Seit Ende des Jahres 2001 greift die Bestrafung von Websites mit einem PageRank von 0 um sich. In einschlägigen Suchmaschinenoptimierungs-Foren hat sich hierfür die Kurzform PR0 eingebürgert und diese soll auch hier benutzt werden. PR0 ist dadurch gekennzeichnet, dass alle - oder zumindest viele - Seiten einer Website in der Google Toolbar einen PageRank von 0 aufweisen, obwohl diese mitunter qualitativ hochwertige eingehende Links aufweisen können. Sie sind nicht vollkommen aus dem Index entfernt, erscheinen aber in Suchergebnissen stets ganz unten und sind somit praktisch nicht aufzufinden.

Einem PageRank von 0 muss natürlich nicht immer eine Bestrafung zu Grunde liegen. Vielen vermeintlich bestraften Seiten mangelt es schlicht an eingehenden Links mit entsprechend hohem PageRank. Wenn aber die Seiten einer Site, die vormals gut in den Suchergebnissen platziert waren, plötzlich die gefürchtete weiße PageRank-Anzeige aufweisen, und sich hinsichtlich der eingehenden Links der Site nichts wesentliches verändert hat, liegt nach herrschender Meinung eine Bestrafung durch Google vor.

Über die tatsächlichen Ursachen des PR0 kann natürlich nur spekuliert werden. Da seitens Google mittlerweile nicht mehr über technische Details und grundlegende Algorithmen publiziert wird, sind schließlich erforderliche Hintergrundinformationen kaum oder gar nicht verfügbar.
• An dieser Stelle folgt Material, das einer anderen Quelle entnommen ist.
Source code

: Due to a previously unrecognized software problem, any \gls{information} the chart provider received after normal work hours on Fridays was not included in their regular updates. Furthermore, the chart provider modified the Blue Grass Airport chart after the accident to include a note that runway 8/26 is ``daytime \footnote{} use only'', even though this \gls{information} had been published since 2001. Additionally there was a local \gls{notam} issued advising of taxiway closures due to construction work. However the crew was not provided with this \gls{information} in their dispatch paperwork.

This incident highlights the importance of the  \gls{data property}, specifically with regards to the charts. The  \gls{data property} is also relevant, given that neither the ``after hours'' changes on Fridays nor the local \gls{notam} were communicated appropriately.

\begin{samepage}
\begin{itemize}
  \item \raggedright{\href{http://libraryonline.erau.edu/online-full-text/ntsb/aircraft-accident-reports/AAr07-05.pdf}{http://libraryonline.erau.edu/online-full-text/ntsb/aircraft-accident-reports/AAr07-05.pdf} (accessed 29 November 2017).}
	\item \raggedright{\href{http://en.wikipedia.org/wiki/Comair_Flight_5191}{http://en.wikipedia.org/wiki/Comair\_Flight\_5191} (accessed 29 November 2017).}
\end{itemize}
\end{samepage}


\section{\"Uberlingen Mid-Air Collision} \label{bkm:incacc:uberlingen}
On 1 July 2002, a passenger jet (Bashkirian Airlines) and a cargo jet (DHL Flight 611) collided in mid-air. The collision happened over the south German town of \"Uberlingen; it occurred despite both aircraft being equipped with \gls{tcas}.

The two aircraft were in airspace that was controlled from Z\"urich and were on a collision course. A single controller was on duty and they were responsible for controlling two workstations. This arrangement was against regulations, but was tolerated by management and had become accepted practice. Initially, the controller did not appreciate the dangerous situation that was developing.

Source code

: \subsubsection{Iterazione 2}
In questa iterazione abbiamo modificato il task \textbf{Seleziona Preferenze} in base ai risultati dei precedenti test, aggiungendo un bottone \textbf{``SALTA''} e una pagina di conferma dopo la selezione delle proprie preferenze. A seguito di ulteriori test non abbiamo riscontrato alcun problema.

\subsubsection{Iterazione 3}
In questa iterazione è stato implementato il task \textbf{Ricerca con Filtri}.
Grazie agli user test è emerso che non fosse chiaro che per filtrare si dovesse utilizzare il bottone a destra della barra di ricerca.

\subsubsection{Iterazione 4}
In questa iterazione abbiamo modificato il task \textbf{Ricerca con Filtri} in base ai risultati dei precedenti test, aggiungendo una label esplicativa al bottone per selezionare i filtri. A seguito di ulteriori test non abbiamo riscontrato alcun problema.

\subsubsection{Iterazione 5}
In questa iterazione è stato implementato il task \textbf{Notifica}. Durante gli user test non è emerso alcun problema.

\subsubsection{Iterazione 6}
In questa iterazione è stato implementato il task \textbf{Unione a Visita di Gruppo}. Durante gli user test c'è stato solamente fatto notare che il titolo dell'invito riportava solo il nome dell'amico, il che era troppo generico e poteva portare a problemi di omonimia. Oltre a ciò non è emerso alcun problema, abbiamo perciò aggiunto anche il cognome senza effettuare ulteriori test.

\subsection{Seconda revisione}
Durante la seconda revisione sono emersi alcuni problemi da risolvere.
Nichtsdestotrotz soll wegen der tiefgreifenden Auswirkungen von PR0 ein theoretischer Ansatz hierfür geliefert werden.

Hintergründe des PR0

Suchmaschinen-Spam ist eines der großen Probleme mit denen Suchmaschinen-Betreiber seit jeher zu kämpfen haben. Die übliche Vorgehensweise gegen Spam war immer, dass - sobald Spam identifiziert wird - die entsprechenden Domains oder auch gleich IP-Adressen in der Regel für unbestimmte Zeit aus dem Index verbannt werden.

Ein derartiges manuelles Entfernen von Websites aus dem Index ist immer mit einem hohen Personalaufwand verbunden. Dies läuft der stets von Google angestrebten hohen Skalierbarkeit der Suchmaschine zuwider. Es ist hiermit also erforderlich, Spam automatisiert zu filtern. Hierdurch entsteht jedoch die Gefahr, auch viele unschuldige Webmaster zu bestrafen. Die eingesetzten Filter dürfen also nur sehr sensibel auf potentiellen Spam reagieren. Um dabei dennoch effektiv zu sein, kann es - wie auch im Rahmen des PageRank-Verfahrens - sinnvoll sein, Linkstrukturen zu analysieren.
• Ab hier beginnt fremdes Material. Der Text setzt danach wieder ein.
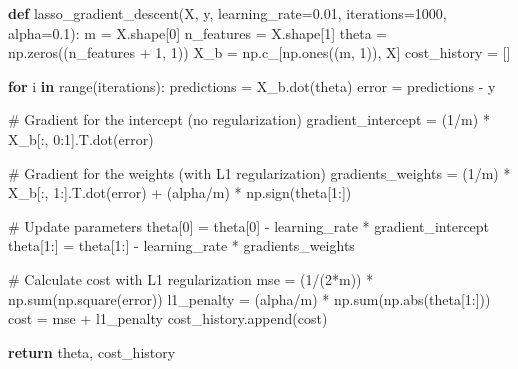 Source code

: \documentclass[
  letterpaper,
  DIV=11,
  numbers=noendperiod]{scrreprt}
\newenvironment{Shaded}{\begin{snugshade}}{\end{snugshade}}
\newcommand{\BuiltInTok}[1]{\textcolor[rgb]{0.00,0.23,0.31}{#1}}
\newcommand{\CommentTok}[1]{\textcolor[rgb]{0.37,0.37,0.37}{#1}}
\newcommand{\ControlFlowTok}[1]{\textcolor[rgb]{0.00,0.23,0.31}{\textbf{#1}}}
\newcommand{\DecValTok}[1]{\textcolor[rgb]{0.68,0.00,0.00}{#1}}
\newcommand{\FloatTok}[1]{\textcolor[rgb]{0.68,0.00,0.00}{#1}}
\newcommand{\KeywordTok}[1]{\textcolor[rgb]{0.00,0.23,0.31}{\textbf{#1}}}
\newcommand{\NormalTok}[1]{\textcolor[rgb]{0.00,0.23,0.31}{#1}}
\newcommand{\OperatorTok}[1]{\textcolor[rgb]{0.37,0.37,0.37}{#1}}
\begin{document}
\begin{Shaded}
\begin{Highlighting}[]
\KeywordTok{def}\NormalTok{ lasso\_gradient\_descent(X, y, learning\_rate}\OperatorTok{=}\FloatTok{0.01}\NormalTok{, iterations}\OperatorTok{=}\DecValTok{1000}\NormalTok{, alpha}\OperatorTok{=}\FloatTok{0.1}\NormalTok{):}
\NormalTok{    m }\OperatorTok{=}\NormalTok{ X.shape[}\DecValTok{0}\NormalTok{]}
\NormalTok{    n\_features }\OperatorTok{=}\NormalTok{ X.shape[}\DecValTok{1}\NormalTok{]}
\NormalTok{    theta }\OperatorTok{=}\NormalTok{ np.zeros((n\_features }\OperatorTok{+} \DecValTok{1}\NormalTok{, }\DecValTok{1}\NormalTok{))}
\NormalTok{    X\_b }\OperatorTok{=}\NormalTok{ np.c\_[np.ones((m, }\DecValTok{1}\NormalTok{)), X]}
\NormalTok{    cost\_history }\OperatorTok{=}\NormalTok{ []}
    
    \ControlFlowTok{for}\NormalTok{ i }\KeywordTok{in} \BuiltInTok{range}\NormalTok{(iterations):}
\NormalTok{        predictions }\OperatorTok{=}\NormalTok{ X\_b.dot(theta)}
\NormalTok{        error }\OperatorTok{=}\NormalTok{ predictions }\OperatorTok{{-}}\NormalTok{ y}
        
        \CommentTok{\# Gradient for the intercept (no regularization)}
\NormalTok{        gradient\_intercept }\OperatorTok{=}\NormalTok{ (}\DecValTok{1}\OperatorTok{/}\NormalTok{m) }\OperatorTok{*}\NormalTok{ X\_b[:, }\DecValTok{0}\NormalTok{:}\DecValTok{1}\NormalTok{].T.dot(error)}
        
        \CommentTok{\# Gradient for the weights (with L1 regularization)}
\NormalTok{        gradients\_weights }\OperatorTok{=}\NormalTok{ (}\DecValTok{1}\OperatorTok{/}\NormalTok{m) }\OperatorTok{*}\NormalTok{ X\_b[:, }\DecValTok{1}\NormalTok{:].T.dot(error) }\OperatorTok{+}\NormalTok{ (alpha}\OperatorTok{/}\NormalTok{m) }\OperatorTok{*}\NormalTok{ np.sign(theta[}\DecValTok{1}\NormalTok{:])}
        
        \CommentTok{\# Update parameters}
\NormalTok{        theta[}\DecValTok{0}\NormalTok{] }\OperatorTok{=}\NormalTok{ theta[}\DecValTok{0}\NormalTok{] }\OperatorTok{{-}}\NormalTok{ learning\_rate }\OperatorTok{*}\NormalTok{ gradient\_intercept}
\NormalTok{        theta[}\DecValTok{1}\NormalTok{:] }\OperatorTok{=}\NormalTok{ theta[}\DecValTok{1}\NormalTok{:] }\OperatorTok{{-}}\NormalTok{ learning\_rate }\OperatorTok{*}\NormalTok{ gradients\_weights}
        
        \CommentTok{\# Calculate cost with L1 regularization}
\NormalTok{        mse }\OperatorTok{=}\NormalTok{ (}\DecValTok{1}\OperatorTok{/}\NormalTok{(}\DecValTok{2}\OperatorTok{*}\NormalTok{m)) }\OperatorTok{*}\NormalTok{ np.}\BuiltInTok{sum}\NormalTok{(np.square(error))}
\NormalTok{        l1\_penalty }\OperatorTok{=}\NormalTok{ (alpha}\OperatorTok{/}\NormalTok{m) }\OperatorTok{*}\NormalTok{ np.}\BuiltInTok{sum}\NormalTok{(np.}\BuiltInTok{abs}\NormalTok{(theta[}\DecValTok{1}\NormalTok{:]))}
\NormalTok{        cost }\OperatorTok{=}\NormalTok{ mse }\OperatorTok{+}\NormalTok{ l1\_penalty}
\NormalTok{        cost\_history.append(cost)}
        
    \ControlFlowTok{return}\NormalTok{ theta, cost\_history}
\end{Highlighting}
\end{Shaded}
\end{document}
Eine derartige Vorgehensweise wurde von einem Mitarbeiter Google's, der unter dem Pseudonym GoogleGuy auftritt, mehrmals mehr oder weniger eindeutig im Google-Forum von WebmasterWorld bestätigt. Bekannt wurde sie als Bestrafung für das "linking to bad neighborhoods". Im folgenden soll erörtert werden, wie eine derartige Identifikation von Spam über die Analyse von Linkstrukturen realisiert werden kann. Insbesondere soll dabei gezeigt werden, wie mittels solcher Verfahren ganze Netzwerke von Spam-Seiten, die gegebenenfalls auch auf viele verschiedene Domains verteilt sind, ans Ende der Ergebnisseiten verbannt werden können.

BadRank als Umkehrung von PageRank

Der hier präsentierte theoretische Ansatz zum PR0 wurde grundlegend zuerst von Raph Levien (www.advogato.org/person/raph) formuliert. Basis dieses Ansatzes ist es, dass neben PageRank ein weiteres Verfahren eingeführt wird, das nicht wie PageRank die grundsätzliche Bedeutung einer Webseite im positiven Sinne bestimmt, sondern vielmehr die negativen Eigenschaften von Webseiten misst. Der Einfachheit halber soll dieses Verfahren hier BadRank genannt werden.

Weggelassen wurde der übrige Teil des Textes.